* **Try it**
From the first line of the records down to the one that holds "### resources.jpg", transcribe each line exactly and add nothing.

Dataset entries

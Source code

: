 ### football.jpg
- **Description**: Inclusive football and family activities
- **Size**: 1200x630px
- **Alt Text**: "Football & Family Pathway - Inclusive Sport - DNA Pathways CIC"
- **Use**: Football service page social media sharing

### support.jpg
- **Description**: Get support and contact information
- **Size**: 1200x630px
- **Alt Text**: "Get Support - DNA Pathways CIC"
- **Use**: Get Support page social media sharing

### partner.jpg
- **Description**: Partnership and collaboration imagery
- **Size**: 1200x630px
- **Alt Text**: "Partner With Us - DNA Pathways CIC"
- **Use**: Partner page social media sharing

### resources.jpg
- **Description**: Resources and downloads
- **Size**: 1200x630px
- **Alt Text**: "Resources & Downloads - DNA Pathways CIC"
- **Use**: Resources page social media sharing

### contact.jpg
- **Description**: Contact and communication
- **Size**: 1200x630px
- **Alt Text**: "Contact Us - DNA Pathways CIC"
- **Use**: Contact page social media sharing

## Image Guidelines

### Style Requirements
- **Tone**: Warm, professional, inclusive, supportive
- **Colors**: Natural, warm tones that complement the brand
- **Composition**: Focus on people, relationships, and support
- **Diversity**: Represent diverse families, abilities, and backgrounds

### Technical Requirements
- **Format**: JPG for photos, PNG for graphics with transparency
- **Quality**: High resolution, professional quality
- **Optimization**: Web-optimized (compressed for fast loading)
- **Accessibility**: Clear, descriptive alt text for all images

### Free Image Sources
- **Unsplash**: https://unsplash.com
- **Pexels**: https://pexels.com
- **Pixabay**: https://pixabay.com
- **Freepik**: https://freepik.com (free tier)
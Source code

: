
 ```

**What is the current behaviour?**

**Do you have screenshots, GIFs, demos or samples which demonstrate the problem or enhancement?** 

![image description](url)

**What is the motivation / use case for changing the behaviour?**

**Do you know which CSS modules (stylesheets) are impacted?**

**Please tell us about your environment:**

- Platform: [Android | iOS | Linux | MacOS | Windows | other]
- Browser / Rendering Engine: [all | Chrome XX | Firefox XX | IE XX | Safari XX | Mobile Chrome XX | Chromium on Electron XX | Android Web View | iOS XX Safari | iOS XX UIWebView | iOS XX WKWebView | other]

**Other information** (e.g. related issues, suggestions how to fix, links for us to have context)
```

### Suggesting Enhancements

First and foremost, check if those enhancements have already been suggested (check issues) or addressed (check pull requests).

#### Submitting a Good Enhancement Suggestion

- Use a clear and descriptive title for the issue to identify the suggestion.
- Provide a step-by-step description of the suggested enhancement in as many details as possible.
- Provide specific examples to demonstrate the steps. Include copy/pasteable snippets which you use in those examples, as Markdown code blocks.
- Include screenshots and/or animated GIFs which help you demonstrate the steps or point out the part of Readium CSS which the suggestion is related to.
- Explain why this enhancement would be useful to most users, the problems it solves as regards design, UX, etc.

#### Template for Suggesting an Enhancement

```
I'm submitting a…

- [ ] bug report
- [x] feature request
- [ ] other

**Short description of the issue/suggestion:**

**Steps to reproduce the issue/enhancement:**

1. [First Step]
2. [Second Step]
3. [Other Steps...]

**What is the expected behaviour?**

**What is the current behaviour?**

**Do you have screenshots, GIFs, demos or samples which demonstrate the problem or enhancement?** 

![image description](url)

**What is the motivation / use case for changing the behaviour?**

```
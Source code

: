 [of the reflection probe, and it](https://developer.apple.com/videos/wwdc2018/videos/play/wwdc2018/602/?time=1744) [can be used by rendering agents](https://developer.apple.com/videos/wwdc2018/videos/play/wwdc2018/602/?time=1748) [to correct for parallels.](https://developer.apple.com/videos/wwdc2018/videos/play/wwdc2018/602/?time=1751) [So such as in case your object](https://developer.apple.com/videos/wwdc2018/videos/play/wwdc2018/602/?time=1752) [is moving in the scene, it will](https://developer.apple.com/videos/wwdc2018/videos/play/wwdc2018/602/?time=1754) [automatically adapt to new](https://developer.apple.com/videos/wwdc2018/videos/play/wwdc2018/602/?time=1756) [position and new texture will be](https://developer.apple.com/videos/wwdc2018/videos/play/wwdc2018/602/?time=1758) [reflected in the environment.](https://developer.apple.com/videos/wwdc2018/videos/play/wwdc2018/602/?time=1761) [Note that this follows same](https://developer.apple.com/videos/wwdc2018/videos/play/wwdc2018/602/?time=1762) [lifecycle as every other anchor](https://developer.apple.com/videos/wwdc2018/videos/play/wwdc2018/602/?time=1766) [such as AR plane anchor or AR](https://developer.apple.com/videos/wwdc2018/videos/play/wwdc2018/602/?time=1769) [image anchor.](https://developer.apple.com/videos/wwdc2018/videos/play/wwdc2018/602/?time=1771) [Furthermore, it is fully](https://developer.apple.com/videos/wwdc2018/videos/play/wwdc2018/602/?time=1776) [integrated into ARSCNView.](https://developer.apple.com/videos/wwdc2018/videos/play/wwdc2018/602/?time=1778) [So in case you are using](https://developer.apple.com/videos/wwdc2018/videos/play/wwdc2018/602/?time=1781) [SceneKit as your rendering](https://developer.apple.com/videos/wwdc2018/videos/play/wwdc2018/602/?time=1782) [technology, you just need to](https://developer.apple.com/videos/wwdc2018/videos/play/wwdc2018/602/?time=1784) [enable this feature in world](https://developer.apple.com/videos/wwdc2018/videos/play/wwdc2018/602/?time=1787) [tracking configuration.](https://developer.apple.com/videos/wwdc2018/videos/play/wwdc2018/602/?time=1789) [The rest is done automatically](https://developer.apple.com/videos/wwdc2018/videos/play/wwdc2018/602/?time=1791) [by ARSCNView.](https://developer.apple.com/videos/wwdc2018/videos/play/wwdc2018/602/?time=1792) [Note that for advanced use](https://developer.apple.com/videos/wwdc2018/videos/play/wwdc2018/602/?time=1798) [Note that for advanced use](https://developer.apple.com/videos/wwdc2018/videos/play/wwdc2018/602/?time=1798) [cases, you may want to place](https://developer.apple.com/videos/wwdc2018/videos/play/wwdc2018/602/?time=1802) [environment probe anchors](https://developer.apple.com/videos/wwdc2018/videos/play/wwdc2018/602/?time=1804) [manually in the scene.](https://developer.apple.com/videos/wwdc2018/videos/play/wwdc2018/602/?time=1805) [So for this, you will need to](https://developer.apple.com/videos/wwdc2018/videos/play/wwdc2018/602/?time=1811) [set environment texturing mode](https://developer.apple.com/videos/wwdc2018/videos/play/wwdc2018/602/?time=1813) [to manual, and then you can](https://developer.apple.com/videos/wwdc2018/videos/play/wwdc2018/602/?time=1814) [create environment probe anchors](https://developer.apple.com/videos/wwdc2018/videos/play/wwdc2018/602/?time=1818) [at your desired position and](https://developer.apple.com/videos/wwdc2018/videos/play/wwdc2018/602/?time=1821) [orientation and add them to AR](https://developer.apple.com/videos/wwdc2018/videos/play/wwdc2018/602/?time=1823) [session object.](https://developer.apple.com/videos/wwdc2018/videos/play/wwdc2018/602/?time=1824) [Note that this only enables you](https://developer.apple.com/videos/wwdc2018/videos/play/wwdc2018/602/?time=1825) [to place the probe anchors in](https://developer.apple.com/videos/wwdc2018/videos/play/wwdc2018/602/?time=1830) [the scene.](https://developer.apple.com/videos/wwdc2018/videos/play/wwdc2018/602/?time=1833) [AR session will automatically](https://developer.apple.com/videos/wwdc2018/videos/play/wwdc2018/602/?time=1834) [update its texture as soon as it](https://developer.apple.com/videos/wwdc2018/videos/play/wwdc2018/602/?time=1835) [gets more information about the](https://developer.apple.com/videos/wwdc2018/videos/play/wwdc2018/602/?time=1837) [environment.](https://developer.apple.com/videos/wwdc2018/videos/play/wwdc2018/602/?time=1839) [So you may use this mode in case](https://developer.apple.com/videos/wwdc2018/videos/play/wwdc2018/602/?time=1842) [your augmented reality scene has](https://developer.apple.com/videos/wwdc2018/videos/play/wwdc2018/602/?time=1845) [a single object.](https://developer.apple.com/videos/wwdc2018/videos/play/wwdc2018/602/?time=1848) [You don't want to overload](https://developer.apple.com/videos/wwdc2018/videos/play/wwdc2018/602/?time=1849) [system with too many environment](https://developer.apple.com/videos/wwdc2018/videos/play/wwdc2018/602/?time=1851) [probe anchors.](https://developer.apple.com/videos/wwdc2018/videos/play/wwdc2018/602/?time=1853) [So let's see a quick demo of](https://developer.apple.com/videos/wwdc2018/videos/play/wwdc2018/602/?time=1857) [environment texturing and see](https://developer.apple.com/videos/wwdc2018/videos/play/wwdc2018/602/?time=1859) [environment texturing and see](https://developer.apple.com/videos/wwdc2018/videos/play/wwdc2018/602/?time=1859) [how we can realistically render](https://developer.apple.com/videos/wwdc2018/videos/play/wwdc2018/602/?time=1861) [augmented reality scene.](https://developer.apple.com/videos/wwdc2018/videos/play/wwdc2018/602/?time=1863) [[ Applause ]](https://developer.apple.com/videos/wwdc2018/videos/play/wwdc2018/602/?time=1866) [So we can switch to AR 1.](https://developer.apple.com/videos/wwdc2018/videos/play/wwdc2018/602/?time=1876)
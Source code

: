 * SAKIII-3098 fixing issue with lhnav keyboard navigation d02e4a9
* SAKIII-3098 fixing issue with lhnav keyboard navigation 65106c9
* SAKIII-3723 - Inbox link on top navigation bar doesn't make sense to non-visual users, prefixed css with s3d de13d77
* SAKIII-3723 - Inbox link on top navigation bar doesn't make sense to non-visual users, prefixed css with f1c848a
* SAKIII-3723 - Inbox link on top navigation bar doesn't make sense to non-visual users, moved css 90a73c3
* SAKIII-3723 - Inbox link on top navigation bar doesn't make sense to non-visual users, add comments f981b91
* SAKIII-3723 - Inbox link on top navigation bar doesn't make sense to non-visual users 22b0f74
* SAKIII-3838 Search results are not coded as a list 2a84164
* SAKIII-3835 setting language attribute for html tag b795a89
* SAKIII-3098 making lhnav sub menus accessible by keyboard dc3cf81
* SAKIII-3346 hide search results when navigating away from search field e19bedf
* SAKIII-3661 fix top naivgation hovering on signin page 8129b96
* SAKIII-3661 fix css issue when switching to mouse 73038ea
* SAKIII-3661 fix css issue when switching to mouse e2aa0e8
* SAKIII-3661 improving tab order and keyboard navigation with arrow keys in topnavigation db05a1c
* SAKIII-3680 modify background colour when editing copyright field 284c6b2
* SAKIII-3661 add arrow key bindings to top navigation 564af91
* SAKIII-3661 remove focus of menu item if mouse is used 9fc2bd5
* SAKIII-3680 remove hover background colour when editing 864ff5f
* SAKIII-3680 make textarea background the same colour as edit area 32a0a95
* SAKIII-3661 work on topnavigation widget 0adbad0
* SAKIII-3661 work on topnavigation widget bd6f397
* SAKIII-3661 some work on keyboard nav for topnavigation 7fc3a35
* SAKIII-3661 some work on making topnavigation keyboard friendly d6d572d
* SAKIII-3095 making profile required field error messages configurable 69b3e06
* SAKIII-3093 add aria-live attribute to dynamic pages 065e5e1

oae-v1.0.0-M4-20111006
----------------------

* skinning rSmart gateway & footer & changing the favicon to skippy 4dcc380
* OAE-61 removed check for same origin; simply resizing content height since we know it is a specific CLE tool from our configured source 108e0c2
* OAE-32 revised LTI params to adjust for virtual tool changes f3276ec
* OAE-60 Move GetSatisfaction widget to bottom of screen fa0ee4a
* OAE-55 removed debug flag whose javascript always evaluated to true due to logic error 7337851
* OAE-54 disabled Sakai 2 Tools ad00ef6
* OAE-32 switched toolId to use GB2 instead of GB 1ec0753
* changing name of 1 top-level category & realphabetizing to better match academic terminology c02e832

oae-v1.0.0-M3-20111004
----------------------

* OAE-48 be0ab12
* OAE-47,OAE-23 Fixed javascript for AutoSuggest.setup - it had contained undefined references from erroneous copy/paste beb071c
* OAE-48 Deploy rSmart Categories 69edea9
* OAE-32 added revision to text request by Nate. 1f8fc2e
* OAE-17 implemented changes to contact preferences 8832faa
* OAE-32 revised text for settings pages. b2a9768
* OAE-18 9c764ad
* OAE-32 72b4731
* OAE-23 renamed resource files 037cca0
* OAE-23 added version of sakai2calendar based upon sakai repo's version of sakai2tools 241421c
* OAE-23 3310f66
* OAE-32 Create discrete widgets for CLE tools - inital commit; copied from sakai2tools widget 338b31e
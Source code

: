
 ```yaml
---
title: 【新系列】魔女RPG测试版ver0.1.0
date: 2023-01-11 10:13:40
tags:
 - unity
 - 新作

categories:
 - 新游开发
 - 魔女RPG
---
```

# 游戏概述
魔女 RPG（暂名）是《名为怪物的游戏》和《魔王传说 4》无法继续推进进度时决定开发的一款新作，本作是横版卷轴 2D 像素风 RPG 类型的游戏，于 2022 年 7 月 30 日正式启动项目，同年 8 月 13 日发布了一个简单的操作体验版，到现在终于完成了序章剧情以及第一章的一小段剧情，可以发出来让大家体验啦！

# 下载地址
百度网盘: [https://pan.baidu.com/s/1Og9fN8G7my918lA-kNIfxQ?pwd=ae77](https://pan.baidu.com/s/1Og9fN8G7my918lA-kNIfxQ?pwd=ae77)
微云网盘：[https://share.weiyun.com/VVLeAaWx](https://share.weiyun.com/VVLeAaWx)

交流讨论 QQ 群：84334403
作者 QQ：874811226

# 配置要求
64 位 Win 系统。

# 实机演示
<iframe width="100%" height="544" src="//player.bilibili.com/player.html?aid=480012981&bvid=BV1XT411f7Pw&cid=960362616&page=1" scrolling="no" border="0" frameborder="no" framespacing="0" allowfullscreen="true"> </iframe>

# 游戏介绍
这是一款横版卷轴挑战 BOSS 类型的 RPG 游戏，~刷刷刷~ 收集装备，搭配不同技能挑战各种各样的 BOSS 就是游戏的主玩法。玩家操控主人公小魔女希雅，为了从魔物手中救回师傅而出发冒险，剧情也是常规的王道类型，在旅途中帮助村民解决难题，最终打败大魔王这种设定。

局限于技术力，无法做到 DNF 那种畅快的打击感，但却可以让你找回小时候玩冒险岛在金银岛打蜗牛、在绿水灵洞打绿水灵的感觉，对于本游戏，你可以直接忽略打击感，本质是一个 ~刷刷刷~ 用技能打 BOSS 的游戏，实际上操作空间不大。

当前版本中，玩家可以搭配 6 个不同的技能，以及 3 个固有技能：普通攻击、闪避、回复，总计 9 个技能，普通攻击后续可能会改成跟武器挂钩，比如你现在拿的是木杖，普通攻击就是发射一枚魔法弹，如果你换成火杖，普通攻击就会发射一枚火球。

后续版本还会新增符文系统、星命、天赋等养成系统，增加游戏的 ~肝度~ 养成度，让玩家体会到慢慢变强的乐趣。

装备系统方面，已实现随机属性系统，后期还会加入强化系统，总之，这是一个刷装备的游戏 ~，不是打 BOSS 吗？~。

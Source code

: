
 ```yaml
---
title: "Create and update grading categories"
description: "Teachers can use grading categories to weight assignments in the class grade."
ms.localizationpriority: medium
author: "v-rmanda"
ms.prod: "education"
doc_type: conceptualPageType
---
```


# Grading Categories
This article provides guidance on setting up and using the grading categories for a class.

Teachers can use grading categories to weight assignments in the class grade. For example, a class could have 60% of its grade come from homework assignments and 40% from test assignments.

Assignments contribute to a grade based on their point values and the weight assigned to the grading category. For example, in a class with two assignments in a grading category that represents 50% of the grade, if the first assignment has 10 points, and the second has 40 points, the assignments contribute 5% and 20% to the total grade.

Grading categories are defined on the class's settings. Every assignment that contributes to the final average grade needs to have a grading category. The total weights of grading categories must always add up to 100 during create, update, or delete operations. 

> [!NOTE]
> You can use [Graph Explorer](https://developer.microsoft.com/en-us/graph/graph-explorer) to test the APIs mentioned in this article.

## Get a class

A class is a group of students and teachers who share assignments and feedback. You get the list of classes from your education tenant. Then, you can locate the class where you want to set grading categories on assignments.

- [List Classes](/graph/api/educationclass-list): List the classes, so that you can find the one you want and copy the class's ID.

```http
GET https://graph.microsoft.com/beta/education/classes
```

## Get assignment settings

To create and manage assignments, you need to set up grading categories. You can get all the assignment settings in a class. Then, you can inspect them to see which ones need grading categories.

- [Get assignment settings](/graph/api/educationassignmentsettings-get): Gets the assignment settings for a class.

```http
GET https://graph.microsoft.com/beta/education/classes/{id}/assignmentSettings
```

* **Task solution**
Source code

: ### football.jpg
- **Description**: Inclusive football and family activities
- **Size**: 1200x630px
- **Alt Text**: "Football & Family Pathway - Inclusive Sport - DNA Pathways CIC"
- **Use**: Football service page social media sharing

### support.jpg
- **Description**: Get support and contact information
- **Size**: 1200x630px
- **Alt Text**: "Get Support - DNA Pathways CIC"
- **Use**: Get Support page social media sharing

### partner.jpg
- **Description**: Partnership and collaboration imagery
- **Size**: 1200x630px
- **Alt Text**: "Partner With Us - DNA Pathways CIC"
- **Use**: Partner page social media sharing

### resources.jpg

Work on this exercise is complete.